== WHAT THE EXERCISE ASKS ==
Retype each entry exactly as written, and keep the pictures out of the copy.

[Stored data]
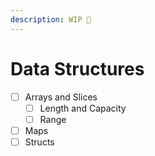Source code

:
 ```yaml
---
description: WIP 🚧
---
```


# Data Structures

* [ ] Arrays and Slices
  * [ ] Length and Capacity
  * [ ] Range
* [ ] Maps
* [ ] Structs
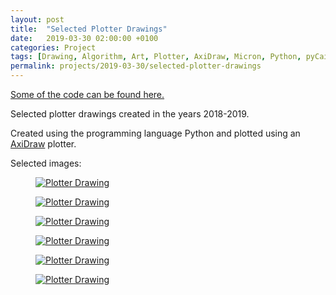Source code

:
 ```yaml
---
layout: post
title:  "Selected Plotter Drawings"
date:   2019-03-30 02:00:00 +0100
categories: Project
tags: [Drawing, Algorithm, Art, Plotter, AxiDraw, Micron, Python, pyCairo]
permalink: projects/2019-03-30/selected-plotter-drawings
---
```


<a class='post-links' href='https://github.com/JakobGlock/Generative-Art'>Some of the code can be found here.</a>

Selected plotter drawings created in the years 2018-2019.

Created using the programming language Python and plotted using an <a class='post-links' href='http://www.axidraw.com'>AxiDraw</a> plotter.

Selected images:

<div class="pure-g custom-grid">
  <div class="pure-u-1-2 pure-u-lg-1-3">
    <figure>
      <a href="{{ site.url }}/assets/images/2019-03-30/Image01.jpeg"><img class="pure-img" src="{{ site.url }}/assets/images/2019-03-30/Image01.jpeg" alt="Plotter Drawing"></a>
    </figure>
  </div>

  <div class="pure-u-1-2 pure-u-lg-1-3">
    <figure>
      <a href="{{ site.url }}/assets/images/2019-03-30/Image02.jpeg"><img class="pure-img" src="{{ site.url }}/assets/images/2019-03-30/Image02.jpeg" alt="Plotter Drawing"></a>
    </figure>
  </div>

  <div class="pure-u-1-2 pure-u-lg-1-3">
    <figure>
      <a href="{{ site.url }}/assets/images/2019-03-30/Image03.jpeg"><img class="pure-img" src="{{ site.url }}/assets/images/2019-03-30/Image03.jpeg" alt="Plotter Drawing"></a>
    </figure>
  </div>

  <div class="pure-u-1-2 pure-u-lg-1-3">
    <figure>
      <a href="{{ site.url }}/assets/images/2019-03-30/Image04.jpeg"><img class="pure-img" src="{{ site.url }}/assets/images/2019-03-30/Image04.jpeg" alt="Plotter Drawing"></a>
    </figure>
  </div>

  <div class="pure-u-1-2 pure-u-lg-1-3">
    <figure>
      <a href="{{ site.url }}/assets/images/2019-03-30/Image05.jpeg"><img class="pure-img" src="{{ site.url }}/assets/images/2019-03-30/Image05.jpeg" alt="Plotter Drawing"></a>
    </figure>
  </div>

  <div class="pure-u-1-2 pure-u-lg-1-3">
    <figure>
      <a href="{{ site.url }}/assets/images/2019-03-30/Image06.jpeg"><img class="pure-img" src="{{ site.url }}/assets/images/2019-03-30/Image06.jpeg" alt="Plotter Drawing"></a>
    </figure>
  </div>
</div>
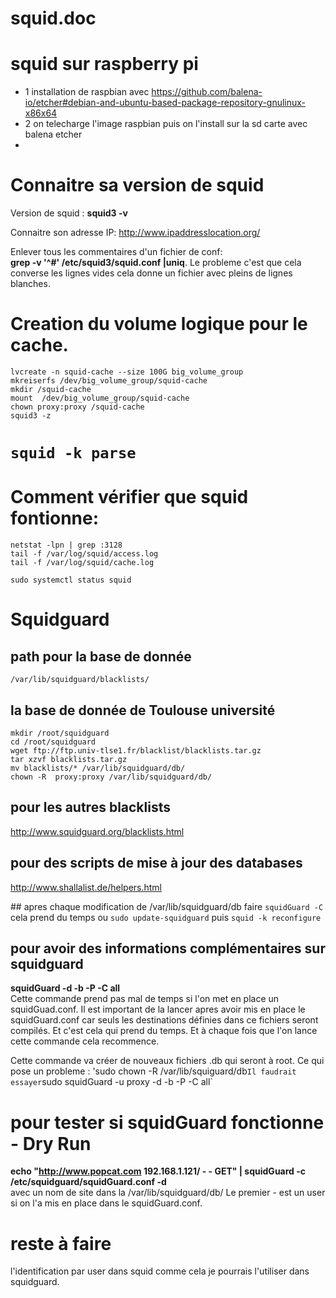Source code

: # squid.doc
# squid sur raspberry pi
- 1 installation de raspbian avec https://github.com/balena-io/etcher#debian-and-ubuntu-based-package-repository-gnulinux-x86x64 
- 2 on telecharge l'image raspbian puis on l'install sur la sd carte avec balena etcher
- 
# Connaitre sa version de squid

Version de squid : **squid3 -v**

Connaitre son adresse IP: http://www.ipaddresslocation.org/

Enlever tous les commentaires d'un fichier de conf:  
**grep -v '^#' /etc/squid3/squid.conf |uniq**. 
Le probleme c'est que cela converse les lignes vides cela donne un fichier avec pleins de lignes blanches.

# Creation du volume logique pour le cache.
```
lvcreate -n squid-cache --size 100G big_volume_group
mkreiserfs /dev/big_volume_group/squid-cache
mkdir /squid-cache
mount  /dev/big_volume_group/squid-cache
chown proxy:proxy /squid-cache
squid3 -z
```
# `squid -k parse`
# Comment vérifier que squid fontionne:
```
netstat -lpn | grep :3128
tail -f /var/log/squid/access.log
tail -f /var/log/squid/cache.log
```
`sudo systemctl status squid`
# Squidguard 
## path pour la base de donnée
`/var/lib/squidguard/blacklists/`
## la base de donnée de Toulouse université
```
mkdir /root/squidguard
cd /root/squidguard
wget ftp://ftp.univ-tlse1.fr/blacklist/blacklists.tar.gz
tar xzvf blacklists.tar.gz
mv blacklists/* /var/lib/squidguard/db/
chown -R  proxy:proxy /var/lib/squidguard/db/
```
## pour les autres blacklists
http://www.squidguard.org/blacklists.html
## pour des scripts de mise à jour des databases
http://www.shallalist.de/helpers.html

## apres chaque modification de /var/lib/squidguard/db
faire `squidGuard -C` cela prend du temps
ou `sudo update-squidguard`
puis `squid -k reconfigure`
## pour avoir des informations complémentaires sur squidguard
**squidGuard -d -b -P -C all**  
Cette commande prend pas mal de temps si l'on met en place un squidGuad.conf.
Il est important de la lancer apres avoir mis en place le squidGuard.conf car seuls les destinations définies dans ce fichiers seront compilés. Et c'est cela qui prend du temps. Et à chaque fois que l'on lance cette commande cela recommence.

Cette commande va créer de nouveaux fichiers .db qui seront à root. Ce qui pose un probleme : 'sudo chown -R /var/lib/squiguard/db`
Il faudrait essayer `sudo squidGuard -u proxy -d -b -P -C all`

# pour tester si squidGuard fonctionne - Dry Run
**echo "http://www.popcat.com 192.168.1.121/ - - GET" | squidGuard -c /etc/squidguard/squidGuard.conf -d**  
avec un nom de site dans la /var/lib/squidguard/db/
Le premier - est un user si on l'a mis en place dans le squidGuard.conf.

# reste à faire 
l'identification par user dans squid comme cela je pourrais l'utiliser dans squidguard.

== RESULT FOR THIS TASK ==
Source code

:
 ```yaml
---
description: WIP 🚧
---
```


# Data Structures

* [ ] Arrays and Slices
  * [ ] Length and Capacity
  * [ ] Range
* [ ] Maps
* [ ] Structs
Source code

:
 ```yaml
---
layout: post
title:  "Selected Plotter Drawings"
date:   2019-03-30 02:00:00 +0100
categories: Project
tags: [Drawing, Algorithm, Art, Plotter, AxiDraw, Micron, Python, pyCairo]
permalink: projects/2019-03-30/selected-plotter-drawings
---
```


<a class='post-links' href='https://github.com/JakobGlock/Generative-Art'>Some of the code can be found here.</a>

Selected plotter drawings created in the years 2018-2019.

Created using the programming language Python and plotted using an <a class='post-links' href='http://www.axidraw.com'>AxiDraw</a> plotter.

Selected images:

<div class="pure-g custom-grid">
  <div class="pure-u-1-2 pure-u-lg-1-3">
    <figure>
      <a href="{{ site.url }}/assets/images/2019-03-30/Image01.jpeg"><img class="pure-img" src="{{ site.url }}/assets/images/2019-03-30/Image01.jpeg" alt="Plotter Drawing"></a>
    </figure>
  </div>

  <div class="pure-u-1-2 pure-u-lg-1-3">
    <figure>
      <a href="{{ site.url }}/assets/images/2019-03-30/Image02.jpeg"><img class="pure-img" src="{{ site.url }}/assets/images/2019-03-30/Image02.jpeg" alt="Plotter Drawing"></a>
    </figure>
  </div>

  <div class="pure-u-1-2 pure-u-lg-1-3">
    <figure>
      <a href="{{ site.url }}/assets/images/2019-03-30/Image03.jpeg"><img class="pure-img" src="{{ site.url }}/assets/images/2019-03-30/Image03.jpeg" alt="Plotter Drawing"></a>
    </figure>
  </div>

  <div class="pure-u-1-2 pure-u-lg-1-3">
    <figure>
      <a href="{{ site.url }}/assets/images/2019-03-30/Image04.jpeg"><img class="pure-img" src="{{ site.url }}/assets/images/2019-03-30/Image04.jpeg" alt="Plotter Drawing"></a>
    </figure>
  </div>

  <div class="pure-u-1-2 pure-u-lg-1-3">
    <figure>
      <a href="{{ site.url }}/assets/images/2019-03-30/Image05.jpeg"><img class="pure-img" src="{{ site.url }}/assets/images/2019-03-30/Image05.jpeg" alt="Plotter Drawing"></a>
    </figure>
  </div>

  <div class="pure-u-1-2 pure-u-lg-1-3">
    <figure>
      <a href="{{ site.url }}/assets/images/2019-03-30/Image06.jpeg"><img class="pure-img" src="{{ site.url }}/assets/images/2019-03-30/Image06.jpeg" alt="Plotter Drawing"></a>
    </figure>
  </div>
</div>
Source code

: # squid.doc
# squid sur raspberry pi
- 1 installation de raspbian avec https://github.com/balena-io/etcher#debian-and-ubuntu-based-package-repository-gnulinux-x86x64 
- 2 on telecharge l'image raspbian puis on l'install sur la sd carte avec balena etcher
- 
# Connaitre sa version de squid

Version de squid : **squid3 -v**

Connaitre son adresse IP: http://www.ipaddresslocation.org/

Enlever tous les commentaires d'un fichier de conf:  
**grep -v '^#' /etc/squid3/squid.conf |uniq**. 
Le probleme c'est que cela converse les lignes vides cela donne un fichier avec pleins de lignes blanches.

# Creation du volume logique pour le cache.
```
lvcreate -n squid-cache --size 100G big_volume_group
mkreiserfs /dev/big_volume_group/squid-cache
mkdir /squid-cache
mount  /dev/big_volume_group/squid-cache
chown proxy:proxy /squid-cache
squid3 -z
```
# `squid -k parse`
# Comment vérifier que squid fontionne:
```
netstat -lpn | grep :3128
tail -f /var/log/squid/access.log
tail -f /var/log/squid/cache.log
```
`sudo systemctl status squid`
# Squidguard 
## path pour la base de donnée
`/var/lib/squidguard/blacklists/`
## la base de donnée de Toulouse université
```
mkdir /root/squidguard
cd /root/squidguard
wget ftp://ftp.univ-tlse1.fr/blacklist/blacklists.tar.gz
tar xzvf blacklists.tar.gz
mv blacklists/* /var/lib/squidguard/db/
chown -R  proxy:proxy /var/lib/squidguard/db/
```
## pour les autres blacklists
http://www.squidguard.org/blacklists.html
## pour des scripts de mise à jour des databases
http://www.shallalist.de/helpers.html

## apres chaque modification de /var/lib/squidguard/db
faire `squidGuard -C` cela prend du temps
ou `sudo update-squidguard`
puis `squid -k reconfigure`
## pour avoir des informations complémentaires sur squidguard
**squidGuard -d -b -P -C all**  
Cette commande prend pas mal de temps si l'on met en place un squidGuad.conf.
Il est important de la lancer apres avoir mis en place le squidGuard.conf car seuls les destinations définies dans ce fichiers seront compilés. Et c'est cela qui prend du temps. Et à chaque fois que l'on lance cette commande cela recommence.

Cette commande va créer de nouveaux fichiers .db qui seront à root. Ce qui pose un probleme : 'sudo chown -R /var/lib/squiguard/db`
Il faudrait essayer `sudo squidGuard -u proxy -d -b -P -C all`

# pour tester si squidGuard fonctionne - Dry Run
**echo "http://www.popcat.com 192.168.1.121/ - - GET" | squidGuard -c /etc/squidguard/squidGuard.conf -d**  
avec un nom de site dans la /var/lib/squidguard/db/
Le premier - est un user si on l'a mis en place dans le squidGuard.conf.

# reste à faire 
l'identification par user dans squid comme cela je pourrais l'utiliser dans squidguard.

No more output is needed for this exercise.